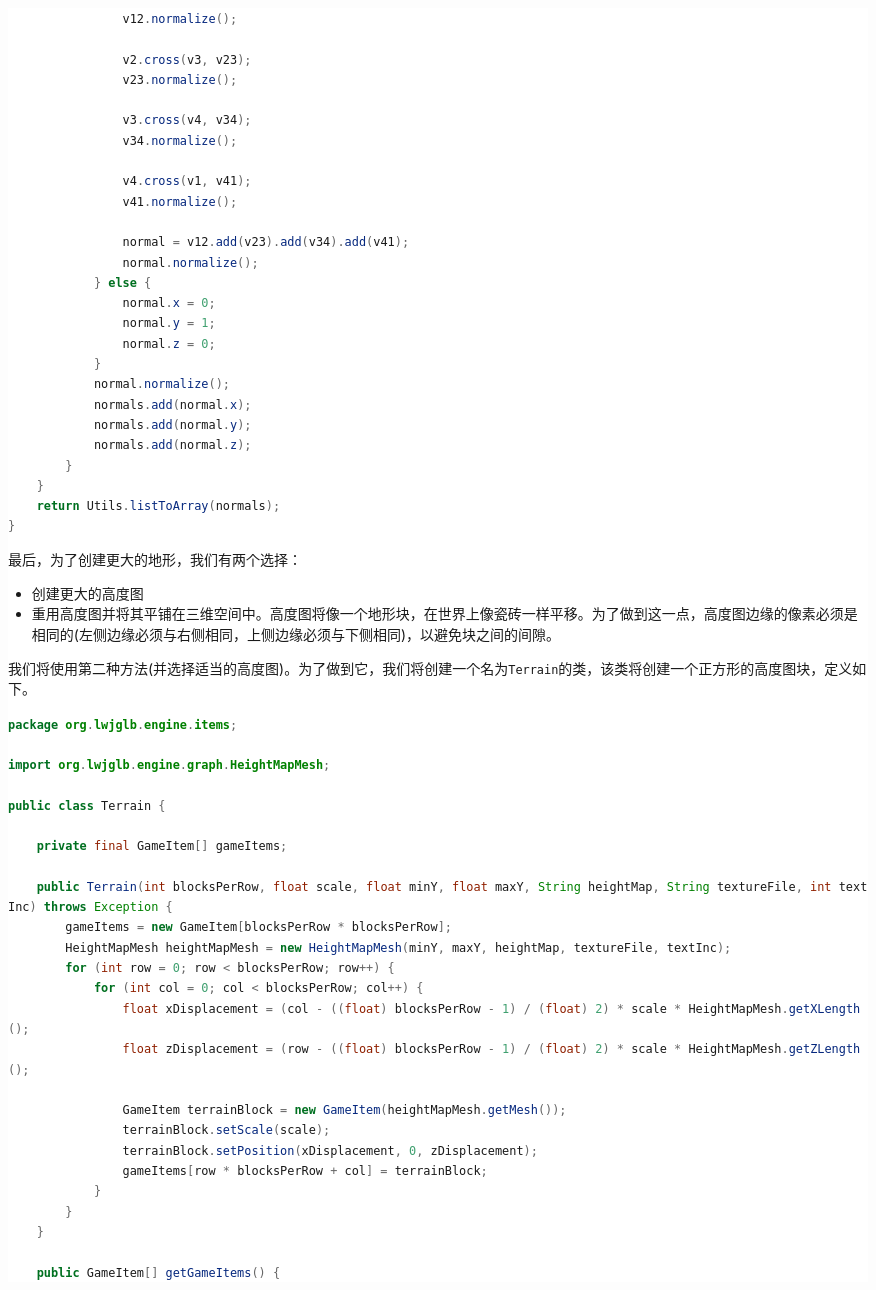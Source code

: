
```java
                v12.normalize();

                v2.cross(v3, v23);
                v23.normalize();
                    
                v3.cross(v4, v34);
                v34.normalize();
                    
                v4.cross(v1, v41);
                v41.normalize();
                    
                normal = v12.add(v23).add(v34).add(v41);
                normal.normalize();
            } else {
                normal.x = 0;
                normal.y = 1;
                normal.z = 0;
            }
            normal.normalize();
            normals.add(normal.x);
            normals.add(normal.y);
            normals.add(normal.z);
        }
    }
    return Utils.listToArray(normals);
}
```
最后，为了创建更大的地形，我们有两个选择：
* 创建更大的高度图
* 重用高度图并将其平铺在三维空间中。高度图将像一个地形块，在世界上像瓷砖一样平移。为了做到这一点，高度图边缘的像素必须是相同的(左侧边缘必须与右侧相同，上侧边缘必须与下侧相同)，以避免块之间的间隙。

我们将使用第二种方法(并选择适当的高度图)。为了做到它，我们将创建一个名为`Terrain`的类，该类将创建一个正方形的高度图块，定义如下。

```java
package org.lwjglb.engine.items;

import org.lwjglb.engine.graph.HeightMapMesh;

public class Terrain {

    private final GameItem[] gameItems;

    public Terrain(int blocksPerRow, float scale, float minY, float maxY, String heightMap, String textureFile, int textInc) throws Exception {
        gameItems = new GameItem[blocksPerRow * blocksPerRow];
        HeightMapMesh heightMapMesh = new HeightMapMesh(minY, maxY, heightMap, textureFile, textInc);
        for (int row = 0; row < blocksPerRow; row++) {
            for (int col = 0; col < blocksPerRow; col++) {
                float xDisplacement = (col - ((float) blocksPerRow - 1) / (float) 2) * scale * HeightMapMesh.getXLength();
                float zDisplacement = (row - ((float) blocksPerRow - 1) / (float) 2) * scale * HeightMapMesh.getZLength();

                GameItem terrainBlock = new GameItem(heightMapMesh.getMesh());
                terrainBlock.setScale(scale);
                terrainBlock.setPosition(xDisplacement, 0, zDisplacement);
                gameItems[row * blocksPerRow + col] = terrainBlock;
            }
        }
    }

    public GameItem[] getGameItems() {
```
------------------------------------
Task details — Scan the data above and copy each line containing the word "normalize".

Answer to the exercise —
                v12.normalize();
                v23.normalize();
                v34.normalize();
                v41.normalize();
                normal.normalize();
            normal.normalize();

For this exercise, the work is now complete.